Data to examine:
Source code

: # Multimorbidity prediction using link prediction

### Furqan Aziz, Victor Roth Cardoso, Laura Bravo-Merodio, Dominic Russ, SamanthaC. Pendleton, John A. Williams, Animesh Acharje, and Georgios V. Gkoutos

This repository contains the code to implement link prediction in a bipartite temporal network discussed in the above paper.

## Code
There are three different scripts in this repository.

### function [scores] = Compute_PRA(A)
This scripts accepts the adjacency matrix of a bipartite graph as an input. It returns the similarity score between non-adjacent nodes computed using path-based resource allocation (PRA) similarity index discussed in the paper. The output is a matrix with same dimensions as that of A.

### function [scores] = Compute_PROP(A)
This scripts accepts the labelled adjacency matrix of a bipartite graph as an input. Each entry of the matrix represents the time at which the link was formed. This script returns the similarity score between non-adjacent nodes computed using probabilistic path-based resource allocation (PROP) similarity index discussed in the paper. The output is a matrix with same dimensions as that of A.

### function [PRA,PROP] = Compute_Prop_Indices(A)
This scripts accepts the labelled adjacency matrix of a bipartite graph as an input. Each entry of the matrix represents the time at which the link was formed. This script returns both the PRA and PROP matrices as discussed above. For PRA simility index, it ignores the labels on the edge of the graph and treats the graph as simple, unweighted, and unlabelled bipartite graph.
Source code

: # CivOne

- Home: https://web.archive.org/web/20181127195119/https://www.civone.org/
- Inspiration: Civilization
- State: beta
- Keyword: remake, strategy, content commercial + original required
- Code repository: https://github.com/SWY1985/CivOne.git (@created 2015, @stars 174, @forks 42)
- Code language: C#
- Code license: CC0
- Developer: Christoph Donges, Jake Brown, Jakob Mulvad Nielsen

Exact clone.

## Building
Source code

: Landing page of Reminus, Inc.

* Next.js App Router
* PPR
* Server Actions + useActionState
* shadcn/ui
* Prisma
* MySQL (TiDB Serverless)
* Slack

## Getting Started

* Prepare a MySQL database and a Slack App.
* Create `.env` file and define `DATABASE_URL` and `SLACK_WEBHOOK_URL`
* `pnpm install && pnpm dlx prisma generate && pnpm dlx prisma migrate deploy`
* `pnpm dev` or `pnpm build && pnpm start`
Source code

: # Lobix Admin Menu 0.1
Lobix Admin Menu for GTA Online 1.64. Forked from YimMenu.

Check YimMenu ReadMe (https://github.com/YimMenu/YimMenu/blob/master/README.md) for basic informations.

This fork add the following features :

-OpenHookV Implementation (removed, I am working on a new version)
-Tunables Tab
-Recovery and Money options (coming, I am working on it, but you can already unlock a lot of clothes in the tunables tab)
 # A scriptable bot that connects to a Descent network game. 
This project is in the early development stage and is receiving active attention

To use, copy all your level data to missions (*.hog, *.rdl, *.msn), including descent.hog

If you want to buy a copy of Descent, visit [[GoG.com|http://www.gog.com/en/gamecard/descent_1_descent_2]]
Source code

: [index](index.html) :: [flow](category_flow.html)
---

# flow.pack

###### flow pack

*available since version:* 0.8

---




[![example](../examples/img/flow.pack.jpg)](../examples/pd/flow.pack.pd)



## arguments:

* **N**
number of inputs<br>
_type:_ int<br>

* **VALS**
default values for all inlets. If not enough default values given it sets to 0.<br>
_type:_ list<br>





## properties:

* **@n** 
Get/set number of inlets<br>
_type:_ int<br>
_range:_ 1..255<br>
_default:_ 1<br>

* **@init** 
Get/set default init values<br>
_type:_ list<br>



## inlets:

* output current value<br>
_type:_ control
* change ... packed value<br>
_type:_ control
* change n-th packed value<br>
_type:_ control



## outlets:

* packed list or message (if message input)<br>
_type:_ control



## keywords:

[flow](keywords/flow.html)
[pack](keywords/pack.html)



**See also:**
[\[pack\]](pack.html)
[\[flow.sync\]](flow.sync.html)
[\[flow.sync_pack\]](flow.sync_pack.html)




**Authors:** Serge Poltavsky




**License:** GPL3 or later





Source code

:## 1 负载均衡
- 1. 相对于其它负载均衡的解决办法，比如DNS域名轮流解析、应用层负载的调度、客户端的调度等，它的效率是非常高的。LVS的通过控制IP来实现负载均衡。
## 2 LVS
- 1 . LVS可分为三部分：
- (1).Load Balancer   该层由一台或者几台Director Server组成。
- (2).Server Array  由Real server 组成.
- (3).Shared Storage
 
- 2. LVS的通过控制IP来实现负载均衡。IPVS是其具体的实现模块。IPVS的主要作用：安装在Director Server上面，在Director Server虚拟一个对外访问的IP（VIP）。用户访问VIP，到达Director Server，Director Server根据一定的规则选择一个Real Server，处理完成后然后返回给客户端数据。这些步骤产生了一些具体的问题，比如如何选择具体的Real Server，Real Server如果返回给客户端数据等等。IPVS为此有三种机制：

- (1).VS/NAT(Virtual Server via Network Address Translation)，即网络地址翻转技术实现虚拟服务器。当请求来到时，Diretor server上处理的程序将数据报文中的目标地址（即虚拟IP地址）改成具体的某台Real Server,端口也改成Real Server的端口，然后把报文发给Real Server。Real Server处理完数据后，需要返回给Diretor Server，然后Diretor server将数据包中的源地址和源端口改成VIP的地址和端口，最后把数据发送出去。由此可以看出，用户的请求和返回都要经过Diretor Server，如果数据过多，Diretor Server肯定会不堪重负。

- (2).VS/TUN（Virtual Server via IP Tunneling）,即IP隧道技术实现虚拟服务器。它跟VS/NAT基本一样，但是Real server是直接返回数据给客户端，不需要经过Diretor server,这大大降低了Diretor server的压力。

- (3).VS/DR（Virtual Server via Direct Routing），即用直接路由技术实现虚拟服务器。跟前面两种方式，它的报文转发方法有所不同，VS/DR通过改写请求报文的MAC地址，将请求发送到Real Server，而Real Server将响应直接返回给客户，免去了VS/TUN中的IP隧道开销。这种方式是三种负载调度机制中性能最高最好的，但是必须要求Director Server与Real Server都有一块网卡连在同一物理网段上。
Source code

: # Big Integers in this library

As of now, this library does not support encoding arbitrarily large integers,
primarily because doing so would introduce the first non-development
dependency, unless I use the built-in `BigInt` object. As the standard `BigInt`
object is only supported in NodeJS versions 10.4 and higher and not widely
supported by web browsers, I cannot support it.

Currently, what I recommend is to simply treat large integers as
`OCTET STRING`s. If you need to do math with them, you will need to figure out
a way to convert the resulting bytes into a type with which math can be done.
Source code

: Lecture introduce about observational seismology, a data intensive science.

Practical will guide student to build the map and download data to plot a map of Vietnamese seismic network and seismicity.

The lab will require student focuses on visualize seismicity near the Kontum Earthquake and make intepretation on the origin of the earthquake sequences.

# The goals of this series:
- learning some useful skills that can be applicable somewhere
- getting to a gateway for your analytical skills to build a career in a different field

Exercise description:
Write out every entry exactly as it appears.

Reply to the exercise:
Source code

: # Multimorbidity prediction using link prediction

### Furqan Aziz, Victor Roth Cardoso, Laura Bravo-Merodio, Dominic Russ, SamanthaC. Pendleton, John A. Williams, Animesh Acharje, and Georgios V. Gkoutos

This repository contains the code to implement link prediction in a bipartite temporal network discussed in the above paper.

## Code
There are three different scripts in this repository.

### function [scores] = Compute_PRA(A)
This scripts accepts the adjacency matrix of a bipartite graph as an input. It returns the similarity score between non-adjacent nodes computed using path-based resource allocation (PRA) similarity index discussed in the paper. The output is a matrix with same dimensions as that of A.

### function [scores] = Compute_PROP(A)
This scripts accepts the labelled adjacency matrix of a bipartite graph as an input. Each entry of the matrix represents the time at which the link was formed. This script returns the similarity score between non-adjacent nodes computed using probabilistic path-based resource allocation (PROP) similarity index discussed in the paper. The output is a matrix with same dimensions as that of A.

### function [PRA,PROP] = Compute_Prop_Indices(A)
This scripts accepts the labelled adjacency matrix of a bipartite graph as an input. Each entry of the matrix represents the time at which the link was formed. This script returns both the PRA and PROP matrices as discussed above. For PRA simility index, it ignores the labels on the edge of the graph and treats the graph as simple, unweighted, and unlabelled bipartite graph.
Source code

: # CivOne

- Home: https://web.archive.org/web/20181127195119/https://www.civone.org/
- Inspiration: Civilization
- State: beta
- Keyword: remake, strategy, content commercial + original required
- Code repository: https://github.com/SWY1985/CivOne.git (@created 2015, @stars 174, @forks 42)
- Code language: C#
- Code license: CC0
- Developer: Christoph Donges, Jake Brown, Jakob Mulvad Nielsen

Exact clone.

## Building
Source code

: Landing page of Reminus, Inc.

* Next.js App Router
* PPR
* Server Actions + useActionState
* shadcn/ui
* Prisma
* MySQL (TiDB Serverless)
* Slack

## Getting Started

* Prepare a MySQL database and a Slack App.
* Create `.env` file and define `DATABASE_URL` and `SLACK_WEBHOOK_URL`
* `pnpm install && pnpm dlx prisma generate && pnpm dlx prisma migrate deploy`
* `pnpm dev` or `pnpm build && pnpm start`
Source code

: # Lobix Admin Menu 0.1
Lobix Admin Menu for GTA Online 1.64. Forked from YimMenu.

Check YimMenu ReadMe (https://github.com/YimMenu/YimMenu/blob/master/README.md) for basic informations.

This fork add the following features :

-OpenHookV Implementation (removed, I am working on a new version)
-Tunables Tab
-Recovery and Money options (coming, I am working on it, but you can already unlock a lot of clothes in the tunables tab)
 # A scriptable bot that connects to a Descent network game. 
This project is in the early development stage and is receiving active attention

To use, copy all your level data to missions (*.hog, *.rdl, *.msn), including descent.hog

If you want to buy a copy of Descent, visit [[GoG.com|http://www.gog.com/en/gamecard/descent_1_descent_2]]
Source code

: [index](index.html) :: [flow](category_flow.html)
---

# flow.pack

###### flow pack

*available since version:* 0.8

---




[![example](../examples/img/flow.pack.jpg)](../examples/pd/flow.pack.pd)



## arguments:

* **N**
number of inputs<br>
_type:_ int<br>

* **VALS**
default values for all inlets. If not enough default values given it sets to 0.<br>
_type:_ list<br>





## properties:

* **@n** 
Get/set number of inlets<br>
_type:_ int<br>
_range:_ 1..255<br>
_default:_ 1<br>

* **@init** 
Get/set default init values<br>
_type:_ list<br>



## inlets:

* output current value<br>
_type:_ control
* change ... packed value<br>
_type:_ control
* change n-th packed value<br>
_type:_ control



## outlets:

* packed list or message (if message input)<br>
_type:_ control



## keywords:

[flow](keywords/flow.html)
[pack](keywords/pack.html)



**See also:**
[\[pack\]](pack.html)
[\[flow.sync\]](flow.sync.html)
[\[flow.sync_pack\]](flow.sync_pack.html)




**Authors:** Serge Poltavsky




**License:** GPL3 or later





Source code

:## 1 负载均衡
- 1. 相对于其它负载均衡的解决办法，比如DNS域名轮流解析、应用层负载的调度、客户端的调度等，它的效率是非常高的。LVS的通过控制IP来实现负载均衡。
## 2 LVS
- 1 . LVS可分为三部分：
- (1).Load Balancer   该层由一台或者几台Director Server组成。
- (2).Server Array  由Real server 组成.
- (3).Shared Storage
 
- 2. LVS的通过控制IP来实现负载均衡。IPVS是其具体的实现模块。IPVS的主要作用：安装在Director Server上面，在Director Server虚拟一个对外访问的IP（VIP）。用户访问VIP，到达Director Server，Director Server根据一定的规则选择一个Real Server，处理完成后然后返回给客户端数据。这些步骤产生了一些具体的问题，比如如何选择具体的Real Server，Real Server如果返回给客户端数据等等。IPVS为此有三种机制：

- (1).VS/NAT(Virtual Server via Network Address Translation)，即网络地址翻转技术实现虚拟服务器。当请求来到时，Diretor server上处理的程序将数据报文中的目标地址（即虚拟IP地址）改成具体的某台Real Server,端口也改成Real Server的端口，然后把报文发给Real Server。Real Server处理完数据后，需要返回给Diretor Server，然后Diretor server将数据包中的源地址和源端口改成VIP的地址和端口，最后把数据发送出去。由此可以看出，用户的请求和返回都要经过Diretor Server，如果数据过多，Diretor Server肯定会不堪重负。

- (2).VS/TUN（Virtual Server via IP Tunneling）,即IP隧道技术实现虚拟服务器。它跟VS/NAT基本一样，但是Real server是直接返回数据给客户端，不需要经过Diretor server,这大大降低了Diretor server的压力。

- (3).VS/DR（Virtual Server via Direct Routing），即用直接路由技术实现虚拟服务器。跟前面两种方式，它的报文转发方法有所不同，VS/DR通过改写请求报文的MAC地址，将请求发送到Real Server，而Real Server将响应直接返回给客户，免去了VS/TUN中的IP隧道开销。这种方式是三种负载调度机制中性能最高最好的，但是必须要求Director Server与Real Server都有一块网卡连在同一物理网段上。
Source code

: # Big Integers in this library

As of now, this library does not support encoding arbitrarily large integers,
primarily because doing so would introduce the first non-development
dependency, unless I use the built-in `BigInt` object. As the standard `BigInt`
object is only supported in NodeJS versions 10.4 and higher and not widely
supported by web browsers, I cannot support it.

Currently, what I recommend is to simply treat large integers as
`OCTET STRING`s. If you need to do math with them, you will need to figure out
a way to convert the resulting bytes into a type with which math can be done.
Source code

: Lecture introduce about observational seismology, a data intensive science.

Practical will guide student to build the map and download data to plot a map of Vietnamese seismic network and seismicity.

The lab will require student focuses on visualize seismicity near the Kontum Earthquake and make intepretation on the origin of the earthquake sequences.

# The goals of this series:
- learning some useful skills that can be applicable somewhere
- getting to a gateway for your analytical skills to build a career in a different field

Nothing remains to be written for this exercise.